→ **Description of the task**: Would you please copy every line from the records that contains the word "thebibliography"?

________

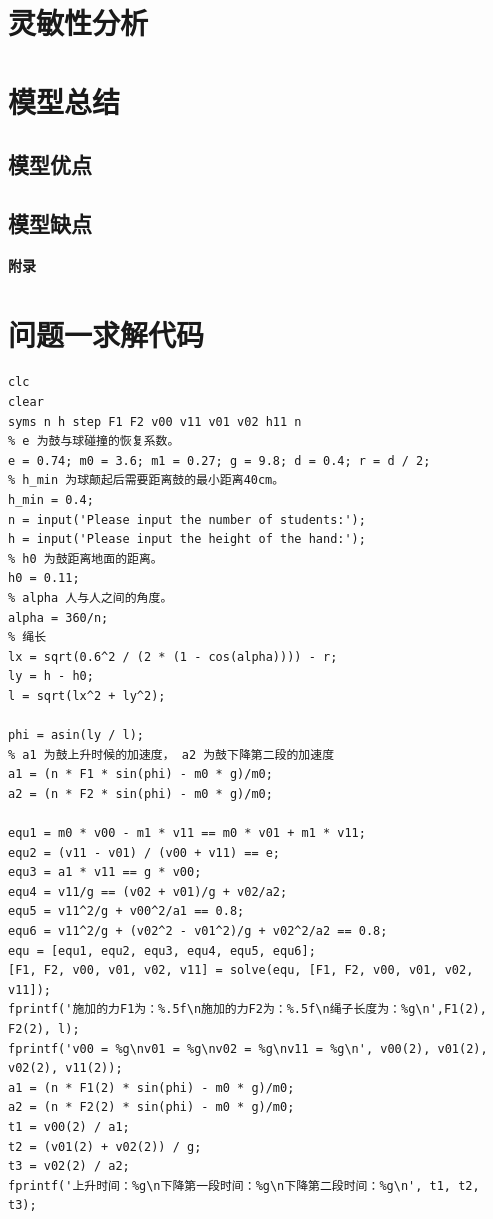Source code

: \documentclass{cumcm}
\begin{document}
\section{灵敏性分析}

\section{模型总结}

\subsection{模型优点}

\subsection{模型缺点}




\begin{thebibliography}{99}
\end{thebibliography}

\newpage
\appendix
\textbf{附录}
\section{问题一求解代码}
\begin{lstlisting}
clc
clear
syms n h step F1 F2 v00 v11 v01 v02 h11 n
% e 为鼓与球碰撞的恢复系数。
e = 0.74; m0 = 3.6; m1 = 0.27; g = 9.8; d = 0.4; r = d / 2;
% h_min 为球颠起后需要距离鼓的最小距离40cm。
h_min = 0.4;
n = input('Please input the number of students:');
h = input('Please input the height of the hand:');
% h0 为鼓距离地面的距离。
h0 = 0.11;
% alpha 人与人之间的角度。
alpha = 360/n;
% 绳长
lx = sqrt(0.6^2 / (2 * (1 - cos(alpha)))) - r;
ly = h - h0;
l = sqrt(lx^2 + ly^2);

phi = asin(ly / l);
% a1 为鼓上升时候的加速度， a2 为鼓下降第二段的加速度
a1 = (n * F1 * sin(phi) - m0 * g)/m0;
a2 = (n * F2 * sin(phi) - m0 * g)/m0;

equ1 = m0 * v00 - m1 * v11 == m0 * v01 + m1 * v11;
equ2 = (v11 - v01) / (v00 + v11) == e;
equ3 = a1 * v11 == g * v00;
equ4 = v11/g == (v02 + v01)/g + v02/a2;
equ5 = v11^2/g + v00^2/a1 == 0.8;
equ6 = v11^2/g + (v02^2 - v01^2)/g + v02^2/a2 == 0.8;
equ = [equ1, equ2, equ3, equ4, equ5, equ6];
[F1, F2, v00, v01, v02, v11] = solve(equ, [F1, F2, v00, v01, v02, v11]);
fprintf('施加的力F1为：%.5f\n施加的力F2为：%.5f\n绳子长度为：%g\n',F1(2), F2(2), l);
fprintf('v00 = %g\nv01 = %g\nv02 = %g\nv11 = %g\n', v00(2), v01(2), v02(2), v11(2));
a1 = (n * F1(2) * sin(phi) - m0 * g)/m0;
a2 = (n * F2(2) * sin(phi) - m0 * g)/m0;
t1 = v00(2) / a1;
t2 = (v01(2) + v02(2)) / g;
t3 = v02(2) / a2;
fprintf('上升时间：%g\n下降第一段时间：%g\n下降第二段时间：%g\n', t1, t2, t3);

\end{lstlisting}
\end{document}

________

→ **Response**:
\begin{thebibliography}{99}
\end{thebibliography}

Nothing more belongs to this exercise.